Monday 18 May 2009

The Sun all but comes out for Cameron.

Roy Greenslade analyses whether today's Sun front page and their leader column, which calls for a general election, means that the paper has now switched its support to the Conservatives:

However, it's the sub-heading, accompanied by a picture of David Cameron, that catches the political eye: "Cameron: Only general election can end sleaze."

This would certainly imply that the paper has returned to the Conservative party fold it famously abandoned on 18 March 1997 with a front page headlined THE SUN BACKS BLAIR.

Even so, I'm not entirely convinced the paper has yet made up its mind to plump for the Tories. By contrast, it has clearly turned its back on Brown's Labour.

Its leading article states it unequivocally: "Voters have had enough of this government." It also says the government "is paralysed in the face of urgent and momentous challenges."

I imagine its readers would agree with one key paragraph:

"We are rudderless and adrift in dangerous seas with nobody at the helm, a crew of discredited MPs and a Speaker who has lost all authority."

Though there is a passing mention that people are angry with all the main parties, it eschews references to the gross misbehaviour by many Tory MPs. So that could imply a movement towards Cameron.

...

There will be many of you, of course, who think it irrelevant what The Sun (or Murdoch) says nowadays because you are convinced that its/his endorsement makes little if any difference to the outcome of an election.

I also happen to think it has no more than a marginal effect. What counts much more is what the paper says, day after day, week after week, in the months leading up to an election. (By "says", I don't mean the leaders, but the story choices plus their heavily angled headlines).

I am convinced that The Sun's relentless propaganda, denigrating a party's leaders and policies, gradually succeeds in influencing its audience (though proving that thesis has been beyond the talents of social scientists).

Reading The Sun every day (the things I do for this job, eh?), I am sure that its 3m regular buyers - and, say, 9m readers - will have gained an entirely negative view of Brown's premiership in the past year.

I should stress that Sun readers do not rely only on that paper. Its views undoubtedly chime with what many other papers are saying, what is broadcast on TV and radio and, of course, the reality that they confront in their daily lives.

Anyway, it means that The Sun has already accomplished its major ideological spadework. So I do not doubt for a moment that the overwhelming majority of its audience is imbued with a loathing for this government.

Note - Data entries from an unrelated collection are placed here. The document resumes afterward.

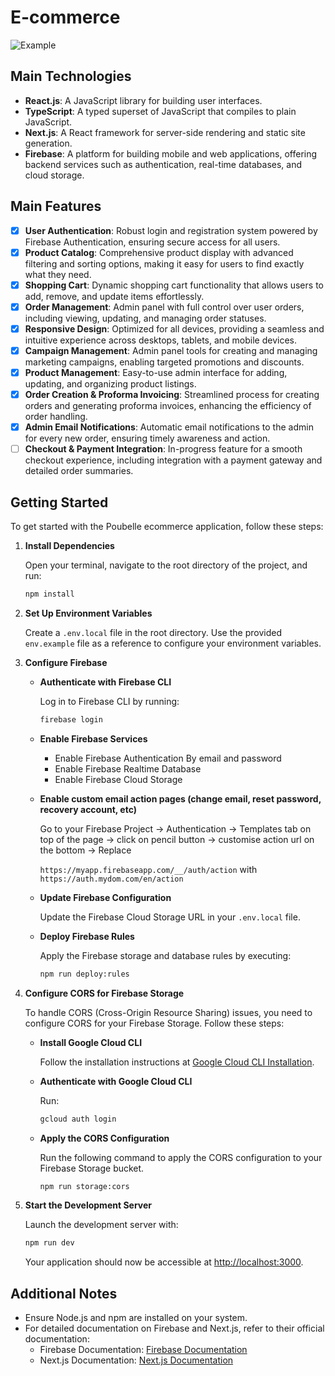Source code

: # E-commerce

![Example](https://github.com/user-attachments/assets/9847f12c-b6a3-45b3-8c36-ae087a4b7f35)

## Main Technologies

- **React.js**: A JavaScript library for building user interfaces.
- **TypeScript**: A typed superset of JavaScript that compiles to plain JavaScript.
- **Next.js**: A React framework for server-side rendering and static site generation.
- **Firebase**: A platform for building mobile and web applications, offering backend services such as authentication, real-time databases, and cloud storage.

## Main Features

- [x] **User Authentication**: Robust login and registration system powered by Firebase Authentication, ensuring secure access for all users.
- [x] **Product Catalog**: Comprehensive product display with advanced filtering and sorting options, making it easy for users to find exactly what they need.
- [x] **Shopping Cart**: Dynamic shopping cart functionality that allows users to add, remove, and update items effortlessly.
- [x] **Order Management**: Admin panel with full control over user orders, including viewing, updating, and managing order statuses.
- [x] **Responsive Design**: Optimized for all devices, providing a seamless and intuitive experience across desktops, tablets, and mobile devices.
- [x] **Campaign Management**: Admin panel tools for creating and managing marketing campaigns, enabling targeted promotions and discounts.
- [x] **Product Management**: Easy-to-use admin interface for adding, updating, and organizing product listings.
- [x] **Order Creation & Proforma Invoicing**: Streamlined process for creating orders and generating proforma invoices, enhancing the efficiency of order handling.
- [x] **Admin Email Notifications**: Automatic email notifications to the admin for every new order, ensuring timely awareness and action.
- [ ] **Checkout & Payment Integration**: In-progress feature for a smooth checkout experience, including integration with a payment gateway and detailed order summaries.

## Getting Started

To get started with the Poubelle ecommerce application, follow these steps:

1. **Install Dependencies**

   Open your terminal, navigate to the root directory of the project, and run:

   ```bash
   npm install
   ```

2. **Set Up Environment Variables**

   Create a `.env.local` file in the root directory. Use the provided `env.example` file as a reference to configure your environment variables.

3. **Configure Firebase**

   - **Authenticate with Firebase CLI**

     Log in to Firebase CLI by running:

     ```bash
     firebase login
     ```

   - **Enable Firebase Services**

     - Enable Firebase Authentication By email and password
     - Enable Firebase Realtime Database
     - Enable Firebase Cloud Storage

   - **Enable custom email action pages (change email, reset password, recovery account, etc)**

     Go to your Firebase Project -> Authentication -> Templates tab on top of the page -> click on pencil button -> customise action url on the bottom -> Replace

     `https://myapp.firebaseapp.com/__/auth/action` with `https://auth.mydom.com/en/action`

   - **Update Firebase Configuration**

     Update the Firebase Cloud Storage URL in your `.env.local` file.

   - **Deploy Firebase Rules**

     Apply the Firebase storage and database rules by executing:

     ```bash
     npm run deploy:rules
     ```

4. **Configure CORS for Firebase Storage**

   To handle CORS (Cross-Origin Resource Sharing) issues, you need to configure CORS for your Firebase Storage. Follow these steps:

   - **Install Google Cloud CLI**

     Follow the installation instructions at [Google Cloud CLI Installation](https://cloud.google.com/storage/docs/gsutil_install).

   - **Authenticate with Google Cloud CLI**

     Run:

     ```bash
     gcloud auth login
     ```

   - **Apply the CORS Configuration**

     Run the following command to apply the CORS configuration to your Firebase Storage bucket.

     ```bash
     npm run storage:cors
     ```

5. **Start the Development Server**

   Launch the development server with:

   ```bash
   npm run dev
   ```

   Your application should now be accessible at [http://localhost:3000](http://localhost:3000).

## Additional Notes

- Ensure Node.js and npm are installed on your system.
- For detailed documentation on Firebase and Next.js, refer to their official documentation:
  - Firebase Documentation: [Firebase Documentation](https://firebase.google.com/docs)
  - Next.js Documentation: [Next.js Documentation](https://nextjs.org/docs)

What the paper has yet to do is openly campaign for the Tories. It has been nervous about Cameron (as have the Daily Mail, Daily Express and Daily Telegraph). I get the feeling that it's on the brink of overcoming its nerves.

Given the mood in the country, I cannot imagine that The Sun will dare to adopt its agnostic 1974 stance. Murdoch may feel that's too great a risk to take.

One day, and it will be sooner rather than later, The Sun will endorse Dave. There will be echoes of 1997's time-for-a-change factor. This time around, there will be one significant difference from the Blair coronation: The Sun will be urging its readers to choose between the lesser of two evils.



I can't say I really disagree too much with his analysis, but I think he's missed the key point from the Sun's leader, which in effect does give the Tories the paper's full support:

Time is running out. In a year’s time, the EU will have signed and sealed the wretched Constitution.

A general election is your last chance to stop it. Eight out of 10 voters want a referendum. Labour promised one and then betrayed us.

If your candidate won’t support a vote, don’t give him yours.


Some Labour MPs might well support a vote, but the party itself certainly doesn't. The Liberal Democrats want to widen the question to Europe itself, which rules them out, leaving just the Conservatives, UKIP and the BNP as the parties that are promising a referendum, as well as a few on the far-left. Considering Murdoch isn't the slightest bit interested in any of them apart from the former, it's clear that the paper is endorsing the Tories, but not yet willing to seal the deal.

I already noted that the paper has more or less suggested that Cameron's the one to solve "Broken Britain". Greenslade is certainly right in that the paper has not, unlike others in the press, repeatedly kicked Brown. If anything, their failure to do so is perplexing: Murdoch and his acolytes especially hate the the new top rate of taxes which Brown and Darling are imposing. Why, when Blair is now long gone, is the paper if not its columnist still not putting the boot into New Labour? The answer is as Greenslade alludes to, Murdoch had yet to be convinced by Cameron. Seemingly, his performance last week has all but done so. It's still too far from a general election though, despite Cameron's histronics calling for one, so the paper is saving the switch until nearer the time. Be under no illusions though, the Sun is definitely now firmly back in the Conservatives' court.